(Saved entries)
● ● ● ● ● ● ●
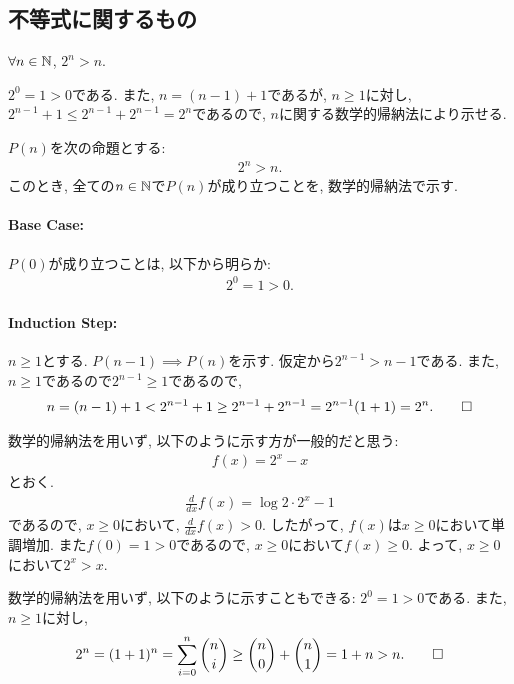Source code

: \subsection{不等式に関するもの}
\begin{prop}
  \label{p:20230808}
  $\forall n\in\mathbb{N}$, $2^n> n$.
\end{prop}
\begin{proof**}
  $2^0=1> 0$である.
  また,
  $n=(n-1)+1$であるが,
  $n\geq 1$に対し,
  $2^{n-1}+1\leq  2^{n-1}+2^{n-1}=2^n$であるので,
  $n$に関する数学的帰納法により示せる.
\end{proof**}
\begin{proof*}
  $P(n)$を次の命題とする:
  \begin{align*}
    2^n>n
    .
  \end{align*}
  このとき,
  全ての$n\in\mathbb{N}$で$P(n)$が成り立つことを,
  数学的帰納法で示す.

  \paragraph{Base Case:}
  $P(0)$が成り立つことは, 以下から明らか:
  \begin{align*}
    2^0=1> 0.
  \end{align*}
  \paragraph{Induction Step:}
  $n\geq 1$とする.
  $P(n-1)\implies P(n)$を示す.
  仮定から$2^{n-1}>n-1$である.
  また, $n\geq 1$であるので$2^{n-1}\geq 1$であるので,
  \begin{align*}
    n=(n-1)+1<2^{n-1}+1\geq 2^{n-1}+2^{n-1}=2^{n-1}(1+1)=2^n
    .\qedhere
  \end{align*}
\end{proof*}

\begin{rem}
  数学的帰納法を用いず, 以下のように示す方が一般的だと思う:
  \begin{align*}
    f(x)=2^x-x
  \end{align*}
  とおく.
  \begin{align*}
    \frac{d}{dx}f(x)=\log 2 \cdot 2^x-1
  \end{align*}
  であるので, $x\geq 0$において, $\frac{d}{dx}f(x)> 0$.
  したがって, $f(x)$は$x\geq 0$において単調増加.
  また$f(0)=1>0$であるので,
  $x\geq 0$において$f(x)\geq 0$.
  よって, $x\geq 0$において$2^x>x$.
\end{rem}

\begin{rem}
  数学的帰納法を用いず, 以下のように示すこともできる:
  $2^0=1>0$である.
  また, $n\geq 1$に対し,
  \begin{align*}
    2^n=(1+1)^n=\sum_{i=0}^n \binom{n}{i}\geq \binom{n}{0}+\binom{n}{1}=1+n>n
    .\qedhere
  \end{align*}
\end{rem}

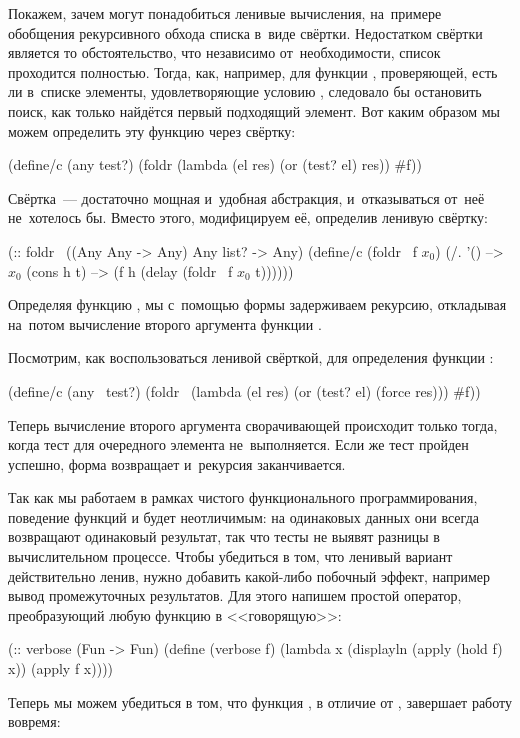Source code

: Покажем, зачем могут понадобиться ленивые вычисления, на~примере обобщения рекурсивного обхода списка в~виде свёртки. Недостатком свёртки является то обстоятельство, что независимо от~необходимости, список проходится полностью. Тогда, как, например, для функции , проверяющей, есть ли в~списке  элементы, удовлетворяющие условию , следовало бы остановить поиск, как только найдётся первый подходящий элемент. Вот каким образом мы можем определить эту функцию через свёртку:

\begin{Definition}[emph={el,res,test?,lst}]
(define/c (any test?)
  (foldr (lambda (el res) (or (test? el) res)) #f))
\end{Definition}

Свёртка~--- достаточно мощная и~удобная абстракция, и~отказываться от~неё не~хотелось бы. Вместо этого, модифицируем её, определив ленивую свёртку:

\begin{Definition}[emph={f,lst,h,t}]
(:: foldr~ ((Any Any -> Any) Any list? -> Any)
 (define/c (foldr~ f $x_0$)
   (/. '() --> $x_0$
       (cons h t) --> (f h (delay (foldr~ f $x_0$ t))))))
\end{Definition}
Определяя функцию , мы с~помощью формы  задерживаем рекурсию, откладывая на~потом вычисление второго аргумента функции .

Посмотрим, как воспользоваться ленивой свёрткой, для определения функции :

\begin{Definition}[emph={test?,lst,el,res}]
(define/c (any~ test?)
  (foldr~ (lambda (el res) (or (test? el) (force res))) #f))
\end{Definition}
Теперь вычисление второго аргумента сворачивающей  происходит только тогда, когда тест для очередного элемента не~выполняется. Если же тест пройден успешно, форма  возвращает  и~рекурсия заканчивается.
\newpage

Так как мы работаем в рамках чистого функционального программирования, поведение функций  и  будет неотличимым: на одинаковых данных они всегда возвращают одинаковый результат, так что тесты не выявят разницы в вычислительном процессе. Чтобы убедиться в том, что ленивый вариант действительно ленив, нужно добавить какой-либо побочный эффект, например вывод промежуточных результатов. Для этого напишем простой оператор, преобразующий любую функцию в <<говорящую>>:
\begin{Definition}[emph={f,x}]
(:: verbose (Fun -> Fun)
 (define (verbose f)
   (lambda x 
     (displayln (apply (hold f) x))
     (apply f x))))
\end{Definition}
Теперь мы можем убедиться в том, что функция , в отличие от , завершает работу вовремя:
\vspace{-\smallskipamount}
\vspace{-\smallskipamount}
● ● ● ● ● ● ●
ACTIVITY:
Output every entry word for word, but omit the pictures.

EXPECTED OUTPUT:
Source code

: \subsection{不等式に関するもの}
\begin{prop}
  \label{p:20230808}
  $\forall n\in\mathbb{N}$, $2^n> n$.
\end{prop}
\begin{proof**}
  $2^0=1> 0$である.
  また,
  $n=(n-1)+1$であるが,
  $n\geq 1$に対し,
  $2^{n-1}+1\leq  2^{n-1}+2^{n-1}=2^n$であるので,
  $n$に関する数学的帰納法により示せる.
\end{proof**}
\begin{proof*}
  $P(n)$を次の命題とする:
  \begin{align*}
    2^n>n
    .
  \end{align*}
  このとき,
  全ての$n\in\mathbb{N}$で$P(n)$が成り立つことを,
  数学的帰納法で示す.

  \paragraph{Base Case:}
  $P(0)$が成り立つことは, 以下から明らか:
  \begin{align*}
    2^0=1> 0.
  \end{align*}
  \paragraph{Induction Step:}
  $n\geq 1$とする.
  $P(n-1)\implies P(n)$を示す.
  仮定から$2^{n-1}>n-1$である.
  また, $n\geq 1$であるので$2^{n-1}\geq 1$であるので,
  \begin{align*}
    n=(n-1)+1<2^{n-1}+1\geq 2^{n-1}+2^{n-1}=2^{n-1}(1+1)=2^n
    .\qedhere
  \end{align*}
\end{proof*}

\begin{rem}
  数学的帰納法を用いず, 以下のように示す方が一般的だと思う:
  \begin{align*}
    f(x)=2^x-x
  \end{align*}
  とおく.
  \begin{align*}
    \frac{d}{dx}f(x)=\log 2 \cdot 2^x-1
  \end{align*}
  であるので, $x\geq 0$において, $\frac{d}{dx}f(x)> 0$.
  したがって, $f(x)$は$x\geq 0$において単調増加.
  また$f(0)=1>0$であるので,
  $x\geq 0$において$f(x)\geq 0$.
  よって, $x\geq 0$において$2^x>x$.
\end{rem}

\begin{rem}
  数学的帰納法を用いず, 以下のように示すこともできる:
  $2^0=1>0$である.
  また, $n\geq 1$に対し,
  \begin{align*}
    2^n=(1+1)^n=\sum_{i=0}^n \binom{n}{i}\geq \binom{n}{0}+\binom{n}{1}=1+n>n
    .\qedhere
  \end{align*}
\end{rem}

Source code

: Покажем, зачем могут понадобиться ленивые вычисления, на~примере обобщения рекурсивного обхода списка в~виде свёртки. Недостатком свёртки является то обстоятельство, что независимо от~необходимости, список проходится полностью. Тогда, как, например, для функции , проверяющей, есть ли в~списке  элементы, удовлетворяющие условию , следовало бы остановить поиск, как только найдётся первый подходящий элемент. Вот каким образом мы можем определить эту функцию через свёртку:

\begin{Definition}[emph={el,res,test?,lst}]
(define/c (any test?)
  (foldr (lambda (el res) (or (test? el) res)) #f))
\end{Definition}

Свёртка~--- достаточно мощная и~удобная абстракция, и~отказываться от~неё не~хотелось бы. Вместо этого, модифицируем её, определив ленивую свёртку:

\begin{Definition}[emph={f,lst,h,t}]
(:: foldr~ ((Any Any -> Any) Any list? -> Any)
 (define/c (foldr~ f $x_0$)
   (/. '() --> $x_0$
       (cons h t) --> (f h (delay (foldr~ f $x_0$ t))))))
\end{Definition}
Определяя функцию , мы с~помощью формы  задерживаем рекурсию, откладывая на~потом вычисление второго аргумента функции .

Посмотрим, как воспользоваться ленивой свёрткой, для определения функции :

\begin{Definition}[emph={test?,lst,el,res}]
(define/c (any~ test?)
  (foldr~ (lambda (el res) (or (test? el) (force res))) #f))
\end{Definition}
Теперь вычисление второго аргумента сворачивающей  происходит только тогда, когда тест для очередного элемента не~выполняется. Если же тест пройден успешно, форма  возвращает  и~рекурсия заканчивается.
\newpage

Так как мы работаем в рамках чистого функционального программирования, поведение функций  и  будет неотличимым: на одинаковых данных они всегда возвращают одинаковый результат, так что тесты не выявят разницы в вычислительном процессе. Чтобы убедиться в том, что ленивый вариант действительно ленив, нужно добавить какой-либо побочный эффект, например вывод промежуточных результатов. Для этого напишем простой оператор, преобразующий любую функцию в <<говорящую>>:
\begin{Definition}[emph={f,x}]
(:: verbose (Fun -> Fun)
 (define (verbose f)
   (lambda x 
     (displayln (apply (hold f) x))
     (apply f x))))
\end{Definition}
Теперь мы можем убедиться в том, что функция , в отличие от , завершает работу вовремя:
\vspace{-\smallskipamount}
\vspace{-\smallskipamount}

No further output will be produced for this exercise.